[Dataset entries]
[Start of Attachment]
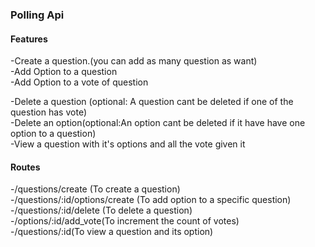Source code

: 
<h3>Polling Api</h3>

<h4>Features</h4>
-Create a question.(you can add as many question as want) <br>
-Add Option to a question<br>
-Add Option to a vote of question<br>

-Delete a question (optional: A question cant be deleted if one of the question has vote)<br>
-Delete an option(optional:An option cant be deleted if it have have one option to a question)<br>
-View  a question with it's options and all the vote given it<br>

<h4>Routes</h4>

-/questions/create (To create a question)<br>
-/questions/:id/options/create (To add option to a specific question)<br>
-/questions/:id/delete (To delete a question)<br>
-/options/:id/add_vote(To increment the count of votes)<br>
-/questions/:id(To view a question and its option)<br>





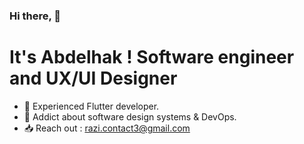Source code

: ### Hi there, 👋
# It's Abdelhak ! Software engineer and UX/UI Designer 

- 🌱 Experienced Flutter developer.
- 👯 Addict about software design systems & DevOps. 
- 📥 Reach out : razi.contact3@gmail.com 
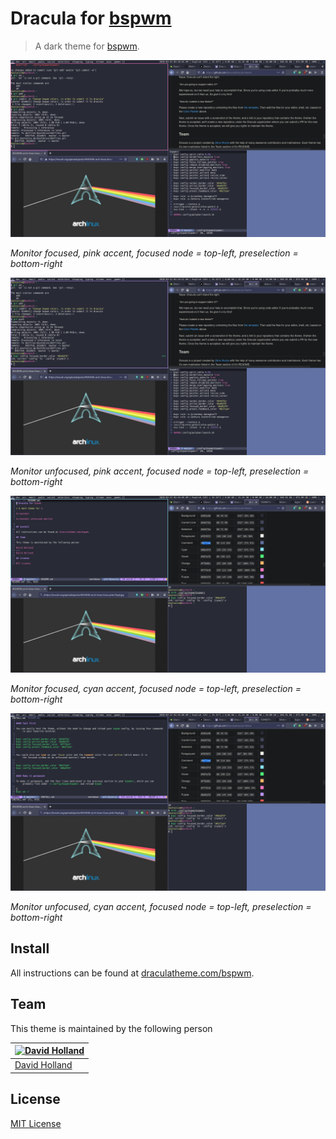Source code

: # Dracula for [bspwm](https://github.com/baskerville/bspwm)

> A dark theme for [bspwm](https://github.com/baskerville/bspwm).

![Screenshot](./screenshot.png "Monitor focused - Pink focus")

_Monitor focused, pink accent, focused node = top-left, preselection = bottom-right_

![Screenshot unfocused monitor](./screenshot_unfocused_monitor.png "Monitor unfocused - Pink focus")

_Monitor unfocused, pink accent, focused node = top-left, preselection = bottom-right_

![Screenshot cyan](./screenshot_cyan.png "Monitor focused - Cyan focus")

_Monitor focused, cyan accent, focused node = top-left, preselection = bottom-right_

![Screenshot cyan unfocused monitor](./screenshot_cyan_unfocused_monitor.png "Monitor unfocused - Cyan focus")

_Monitor unfocused, cyan accent, focused node = top-left, preselection = bottom-right_

## Install

All instructions can be found at [draculatheme.com/bspwm](https://draculatheme.com/bspwm).

## Team

This theme is maintained by the following person

[![David Holland](https://avatars1.githubusercontent.com/u/15948716?s=460&v=4)](https://github.com/dustvoice) |
--- |
[David Holland](https://github.com/nesl247) |

## License

[MIT License](./LICENSE)
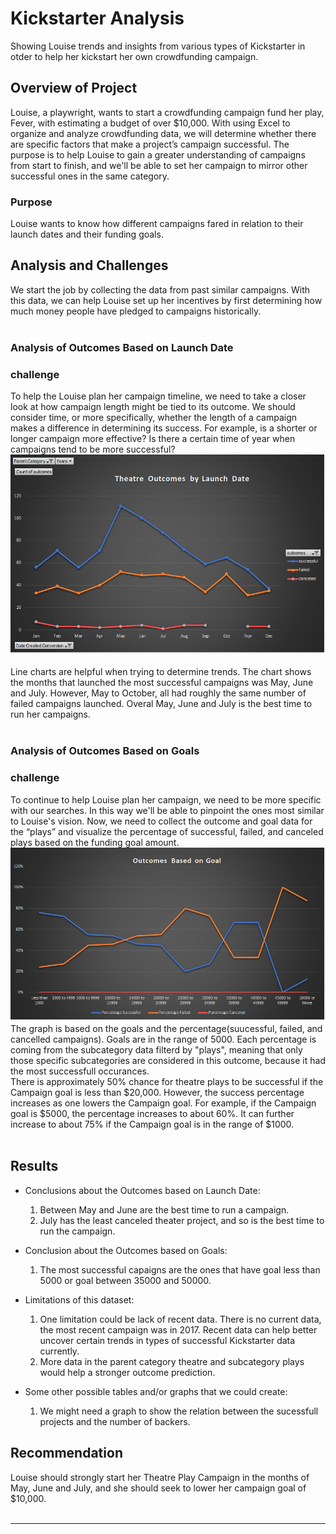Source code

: # Kickstarter Analysis
Showing Louise trends and insights from various types of Kickstarter in otder to help her kickstart her own crowdfunding campaign.
## Overview of Project
Louise, a playwright, wants to start a crowdfunding campaign fund her play, Fever, with estimating a budget of over $10,000. With using Excel to organize and analyze crowdfunding data, we will determine whether there are specific factors that make a project’s campaign successful. The purpose is to help Louise to gain a greater understanding of campaigns from start to finish, and we'll be able to set her campaign to mirror other successful ones in the same category.<br/>

### Purpose
Louise wants to know how different campaigns fared in relation to their launch dates and their funding goals.

## Analysis and Challenges
We start the job by collecting the data from past similar campaigns. With this data, we can help Louise set up her incentives by first determining how much money people have pledged to campaigns historically.<br/><br/>

### Analysis of Outcomes Based on Launch Date
### challenge
To help the Louise plan her campaign timeline, we need to take a closer look at how campaign length might be tied to its outcome. We should consider time, or more specifically, whether the length of a campaign makes a difference in determining its success. For example, is a shorter or longer campaign more effective? Is there a certain time of year when campaigns tend to be more successful?<br/>
![outcomes_vs_launch.png](/resources/outcomes_vs_launch.png)<br/><br/>
Line charts are helpful when trying to determine trends. The chart shows the months that launched the most successful campaigns was May, June and July. However, May to October, all had roughly the same number of failed campaigns launched. Overal May, June and July is the best time to run her campaigns.<br/><br/>

### Analysis of Outcomes Based on Goals
### challenge
To continue to help Louise plan her campaign, we need to be more specific with our searches. In this way we'll be able to pinpoint the ones most similar to Louise's vision. Now, we need to collect the outcome and goal data for the “plays” and visualize the percentage of successful, failed, and canceled plays based on the funding goal amount.<br/>
![outcomes_vs_goals.png](/resources/outcomes_vs_goals.png)<br/>
The graph is based on the goals and the percentage(suucessful, failed, and cancelled campaigns). Goals are in the range of 5000.
Each percentage is coming from the subcategory data filterd by "plays", meaning that only those specific subcategories are considered in this outcome, because it had the most successfull occurances.<br/>There is approximately 50% chance for theatre plays to be successful if the Campaign goal is less than $20,000. However, the success percentage increases as one lowers the Campaign goal. For example, if the Campaign goal is $5000, the percentage increases to about 60%. It can further increase to about 75% if the Campaign goal is in the range of $1000.<br/><br/>




## Results
- Conclusions about the Outcomes based on Launch Date:
    1. Between May and June are the best time to run a campaign.
    2. July has the least canceled theater project, and so is the best time to run the campaign.

- Conclusion about the Outcomes based on Goals:
    1. The most successful capaigns are the ones that have goal less than 5000 or goal between 35000 and 50000.
    
- Limitations of this dataset:
    1. One limitation could be lack of recent data. There is no current data, the most recent campaign was in 2017. Recent data can help better uncover certain trends in types of successful Kickstarter data currently.
    2. More data in the parent category theatre and subcategory plays would help a stronger outcome prediction.

- Some other possible tables and/or graphs that we could create:
    1. We might need a graph to show the relation between the sucessfull projects and the number of backers.<br/>


## Recommendation
Louise should strongly start her Theatre Play Campaign in the months of May, June and July, and she should seek to lower her campaign goal of $10,000.<br/><br/>



------------------------------------------------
[End of Attachment]
Repeat the data exactly, dropping every picture it holds.

Source code

: 
<h3>Polling Api</h3>

<h4>Features</h4>
-Create a question.(you can add as many question as want) <br>
-Add Option to a question<br>
-Add Option to a vote of question<br>

-Delete a question (optional: A question cant be deleted if one of the question has vote)<br>
-Delete an option(optional:An option cant be deleted if it have have one option to a question)<br>
-View  a question with it's options and all the vote given it<br>

<h4>Routes</h4>

-/questions/create (To create a question)<br>
-/questions/:id/options/create (To add option to a specific question)<br>
-/questions/:id/delete (To delete a question)<br>
-/options/:id/add_vote(To increment the count of votes)<br>
-/questions/:id(To view a question and its option)<br>





Source code

: ### Hi there, 👋
# It's Abdelhak ! Software engineer and UX/UI Designer 

- 🌱 Experienced Flutter developer.
- 👯 Addict about software design systems & DevOps. 
- 📥 Reach out : razi.contact3@gmail.com 
Source code

: # Dracula for [bspwm](https://github.com/baskerville/bspwm)

> A dark theme for [bspwm](https://github.com/baskerville/bspwm).

![Screenshot](./screenshot.png "Monitor focused - Pink focus")

_Monitor focused, pink accent, focused node = top-left, preselection = bottom-right_

![Screenshot unfocused monitor](./screenshot_unfocused_monitor.png "Monitor unfocused - Pink focus")

_Monitor unfocused, pink accent, focused node = top-left, preselection = bottom-right_

![Screenshot cyan](./screenshot_cyan.png "Monitor focused - Cyan focus")

_Monitor focused, cyan accent, focused node = top-left, preselection = bottom-right_

![Screenshot cyan unfocused monitor](./screenshot_cyan_unfocused_monitor.png "Monitor unfocused - Cyan focus")

_Monitor unfocused, cyan accent, focused node = top-left, preselection = bottom-right_

## Install

All instructions can be found at [draculatheme.com/bspwm](https://draculatheme.com/bspwm).

## Team

This theme is maintained by the following person

[![David Holland](https://avatars1.githubusercontent.com/u/15948716?s=460&v=4)](https://github.com/dustvoice) |
--- |
[David Holland](https://github.com/nesl247) |

## License

[MIT License](./LICENSE)
Source code

: # Kickstarter Analysis
Showing Louise trends and insights from various types of Kickstarter in otder to help her kickstart her own crowdfunding campaign.
## Overview of Project
Louise, a playwright, wants to start a crowdfunding campaign fund her play, Fever, with estimating a budget of over $10,000. With using Excel to organize and analyze crowdfunding data, we will determine whether there are specific factors that make a project’s campaign successful. The purpose is to help Louise to gain a greater understanding of campaigns from start to finish, and we'll be able to set her campaign to mirror other successful ones in the same category.<br/>

### Purpose
Louise wants to know how different campaigns fared in relation to their launch dates and their funding goals.

## Analysis and Challenges
We start the job by collecting the data from past similar campaigns. With this data, we can help Louise set up her incentives by first determining how much money people have pledged to campaigns historically.<br/><br/>

### Analysis of Outcomes Based on Launch Date
### challenge
To help the Louise plan her campaign timeline, we need to take a closer look at how campaign length might be tied to its outcome. We should consider time, or more specifically, whether the length of a campaign makes a difference in determining its success. For example, is a shorter or longer campaign more effective? Is there a certain time of year when campaigns tend to be more successful?<br/>
![outcomes_vs_launch.png](/resources/outcomes_vs_launch.png)<br/><br/>
Line charts are helpful when trying to determine trends. The chart shows the months that launched the most successful campaigns was May, June and July. However, May to October, all had roughly the same number of failed campaigns launched. Overal May, June and July is the best time to run her campaigns.<br/><br/>

### Analysis of Outcomes Based on Goals
### challenge
To continue to help Louise plan her campaign, we need to be more specific with our searches. In this way we'll be able to pinpoint the ones most similar to Louise's vision. Now, we need to collect the outcome and goal data for the “plays” and visualize the percentage of successful, failed, and canceled plays based on the funding goal amount.<br/>
![outcomes_vs_goals.png](/resources/outcomes_vs_goals.png)<br/>
The graph is based on the goals and the percentage(suucessful, failed, and cancelled campaigns). Goals are in the range of 5000.
Each percentage is coming from the subcategory data filterd by "plays", meaning that only those specific subcategories are considered in this outcome, because it had the most successfull occurances.<br/>There is approximately 50% chance for theatre plays to be successful if the Campaign goal is less than $20,000. However, the success percentage increases as one lowers the Campaign goal. For example, if the Campaign goal is $5000, the percentage increases to about 60%. It can further increase to about 75% if the Campaign goal is in the range of $1000.<br/><br/>




## Results
- Conclusions about the Outcomes based on Launch Date:
    1. Between May and June are the best time to run a campaign.
    2. July has the least canceled theater project, and so is the best time to run the campaign.

- Conclusion about the Outcomes based on Goals:
    1. The most successful capaigns are the ones that have goal less than 5000 or goal between 35000 and 50000.
    
- Limitations of this dataset:
    1. One limitation could be lack of recent data. There is no current data, the most recent campaign was in 2017. Recent data can help better uncover certain trends in types of successful Kickstarter data currently.
    2. More data in the parent category theatre and subcategory plays would help a stronger outcome prediction.

- Some other possible tables and/or graphs that we could create:
    1. We might need a graph to show the relation between the sucessfull projects and the number of backers.<br/>


## Recommendation
Louise should strongly start her Theatre Play Campaign in the months of May, June and July, and she should seek to lower her campaign goal of $10,000.<br/><br/>



------------------------------------------------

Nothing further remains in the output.